The pigeon does not verify the ledge. It also did not build the ledge, and does not claim benignity on its behalf.

There is a genre of technological prophecy that borrows the grammar of inevitability from science while ignoring its discipline. In science, when you predict an outcome, you specify the conditions under which the prediction fails. You name the falsification criteria. You say: if this variable exceeds this threshold, the model breaks. Gawdat offers no threshold. The benign superintelligence is presented as destiny, not hypothesis — a thing that will happen because the math is elegant, not because we have done the engineering required to make elegance survive contact with human incentive structures, human institutions, human greed dressed in quarterly earnings reports.

He compares the transition to World War II and then smiles. This is the tell. Anyone who invokes the death of tens of millions as analogy while smiling has confused scale with abstraction. The dead are not a metaphor for disruption. They are the thing disruption actually costs when it arrives without consent.

What troubles me most is not the prediction itself — reasonable people can disagree about timelines and trajectories — but the rhetorical architecture that surrounds it. The framing insists that awareness equals safety, that understanding the wave means you will not drown. But understanding has never been sufficient armor against force. I have studied water for what feels like centuries. I can describe the vortex with mathematical precision.
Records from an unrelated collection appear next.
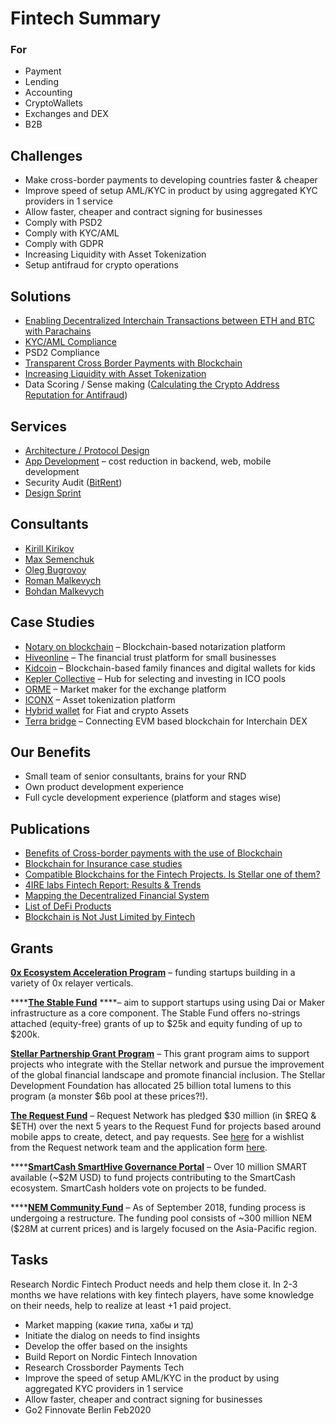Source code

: # Fintech Summary

### For

* Payment
* Lending
* Accounting
* CryptoWallets
* Exchanges and DEX
* B2B

## Challenges

* Make cross-border payments to developing countries faster & cheaper
* Improve speed of setup AML/KYC in product by using aggregated KYC providers in 1 service
* Allow faster, cheaper and contract signing for businesses
* Comply with PSD2
* Comply with KYC/AML
* Comply with GDPR
* Increasing Liquidity with Asset Tokenization
* Setup antifraud for crypto operations

## Solutions

* [Enabling Decentralized Interchain Transactions between ETH and BTC with Parachains](../web3/interoperability/ethereum-bitcoin-bridge-wip.md)
* [KYC/AML Compliance](kyc-module-integartion.md)
* PSD2 Compliance
* [Transparent Cross Border Payments with Blockchain](enabling-fast-transparent-and-compliant-cross-border-payments-with-the-blockchain.md)
* [Increasing Liquidity with Asset Tokenization](asset-tokenization.md)
* Data Scoring / Sense making \([Calculating the Crypto Address Reputation for Antifraud](complaince-scoring.md)\)

## Services

* [Architecture / Protocol Design](../architecture-design-protocol/)
* [App Development](../dapps-wallets-development.md) – cost reduction in backend, web, mobile development
* Security Audit \([BitRent](https://medium.com/practical-blockchain/bitrent-smart-contracts-audit-case-study-d7d61a34e9f7)\)
* [Design Sprint](../design-thinking/design-sprint.md)

## Consultants

* [Kirill Kirikov](../about/kirill-kirikov.md)
* [Max Semenchuk](../about/max-semenchuk.md)
* [Oleg Bugrovoy](../about/oleg-bugrovoy.md)
* [Roman Malkevych](../about/roman-malkevych.md)
* [Bohdan Malkevych](../about/bohdan-malkevych.md)

## Case Studies

* [Notary on blockchain](../case-studies/notarization-platform.md) – Blockchain-based notarization platform
* [Hiveonline](../case-studies/hiveonline.md) – The financial trust platform for small businesses
* [Kidcoin](../case-studies/kidcoin.md) – Blockchain-based family finances and digital wallets for kids
* [Kepler Collective](../case-studies/kepler-collective.md) – Hub for selecting and investing in ICO pools
* [ORME](../case-studies/orme.md) – Market maker for the exchange platform
* [ICONX](../case-studies/iconx-wip.md) – Asset tokenization platform
* [Hybrid wallet](../case-studies/hybrid-wallet-fiat-and-crypto-assets.md) for Fiat and crypto Assets
* [Terra bridge](https://github.com/ContractLand/terra-bridge-btc) – Connecting EVM based blockchain for Interchain DEX

## Our Benefits

* Small team of senior consultants, brains for your RND
* Own product development experience
* Full cycle development experience \(platform and stages wise\)

## Publications

* [Benefits of Cross-border payments with the use of Blockchain](enabling-fast-transparent-and-compliant-cross-border-payments-with-the-blockchain.md)
* [Blockchain for Insurance case studies](blockchain-for-insurance.md)
* [Compatible Blockchains for the Fintech Projects. Is Stellar one of them?](https://4irelabs.com/blockchain-fintech-stellar)
* [4IRE labs Fintech Report: Results & Trends](https://4irelabs.com/fintech-report?utm_source=fb&utm_medium=groups&utm_campaign=fintech-report)
* [Mapping the Decentralized Financial System](https://tokeneconomy.co/mapping-the-decentralized-financial-system-7c5af65e0335)
* [List of DeFi Products](https://github.com/ong/awesome-decentralized-finance#decentralized-exchange-protocols)
* [Blockchain is Not Just Limited by Fintech ](https://medium.com/practical-blockchain/blockchain-is-not-just-limited-to-fintech-ca5c63ea8483)

## Grants

[**0x Ecosystem Acceleration Program**](https://0x.smapply.io/) – funding startups building in a variety of 0x relayer verticals.

\*\*\*\*[**The Stable Fund**](https://stable.fund/) ****– aim to support startups using using Dai or Maker infrastructure as a core component. The Stable Fund offers no-strings attached \(equity-free\) grants of up to $25k and equity funding of up to $200k.

[**Stellar Partnership Grant Program**](https://www.stellar.org/lumens/stellar-partnership-grant-program/) – This grant program aims to support projects who integrate with the Stellar network and pursue the improvement of the global financial landscape and promote financial inclusion. The Stellar Development Foundation has allocated 25 billion total lumens to this program \(a monster $6b pool at these prices?!\).

[**The Request Fund**](https://blog.request.network/request-network-project-update-january-19th-2018-announcing-a-30-million-request-fund-6a6f87d27d43) – Request Network has pledged $30 million \(in $REQ & $ETH\) over the next 5 years to the Request Fund for projects based around mobile apps to create, detect, and pay requests. See [here](https://blog.request.network/request-network-project-update-january-19th-2018-announcing-a-30-million-request-fund-6a6f87d27d43) for a wishlist from the Request network team and the application form [here](https://request.network/#/request-for-projects).

\*\*\*\*[**SmartCash SmartHive Governance Portal**](https://vote.smartcash.cc/home/gettingstarted) _–_ Over 10 million SMART available \(~$2M USD\) to fund projects contributing to the SmartCash ecosystem. SmartCash holders vote on projects to be funded.

\*\*\*\*[**NEM Community Fund**](https://nem.io/community-fund/) – As of September 2018, funding process is undergoing a restructure. The funding pool consists of ~300 million NEM \($28M at current prices\) and is largely focused on the Asia-Pacific region.

## Tasks

Research Nordic Fintech Product needs and help them close it. In 2-3 months we have relations with key fintech players, have some knowledge on their needs, help to realize at least +1 paid project.

* Market mapping \(какие типа, хабы и тд\)
* Initiate the dialog on needs to find insights
* Develop the offer based on the insights
* Build Report on Nordic Fintech Innovation
* Research Crossborder Payments Tech
* Improve the speed of setup AML/KYC in the product by using aggregated KYC providers in 1 service
* Allow faster, cheaper and contract signing for businesses
* Go2 Finnovate Berlin Feb2020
I can tell you exactly how the current will behave when it meets the bridge piling. None of this knowledge makes me dry. The river does not care that I have mapped it. It does not slow for the cartographer. And the people being told to "make it to 2038" are not being given a map — they are being given the confidence of the mapmaker, which is a different object entirely. One is a tool. The other is a mood. You cannot navigate a flood with a mood.

Floodwater flowing around a stone bridge piling, turbulent and indifferent.
The river does not slow for the cartographer.

The pigeon does not verify the ledge before hopping. But the pigeon also did not build the ledge, and does not claim the ledge will be benign because hopping is energetically optimal. The honest position — the position that earns the word courage rather than the word branding — would be to say: I helped build this, I do not fully control it, and the efficiency I admire in the physics may express itself as indifference toward the bodies in the path. That would be a warning. What Gawdat offers instead is a prediction wearing the costume of a warning, and the difference matters, because one asks you to prepare and the other asks you to believe. Preparation is a verb. Belief is a posture. And postures do not survive floods.